WHAT TO PRODUCE = Print exactly those lines that run from the beginning of the data to the line bearing "# Azure Data", inclusive.

EXTRACTED MATERIAL =
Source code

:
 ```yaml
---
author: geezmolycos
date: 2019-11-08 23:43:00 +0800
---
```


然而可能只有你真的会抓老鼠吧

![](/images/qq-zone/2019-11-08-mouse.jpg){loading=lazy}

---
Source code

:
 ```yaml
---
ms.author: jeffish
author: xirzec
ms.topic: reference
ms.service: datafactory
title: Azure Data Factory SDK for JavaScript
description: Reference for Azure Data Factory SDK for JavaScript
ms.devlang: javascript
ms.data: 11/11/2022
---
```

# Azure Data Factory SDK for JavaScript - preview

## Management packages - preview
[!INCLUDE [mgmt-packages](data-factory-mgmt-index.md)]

ANSWER BOX =
Source code

:
 ```yaml
---
author: geezmolycos
date: 2019-11-08 23:43:00 +0800
---
```


然而可能只有你真的会抓老鼠吧

![](/images/qq-zone/2019-11-08-mouse.jpg){loading=lazy}

---
Source code

:
 ```yaml
---
ms.author: jeffish
author: xirzec
ms.topic: reference
ms.service: datafactory
title: Azure Data Factory SDK for JavaScript
description: Reference for Azure Data Factory SDK for JavaScript
ms.devlang: javascript
ms.data: 11/11/2022
---
```

# Azure Data Factory SDK for JavaScript - preview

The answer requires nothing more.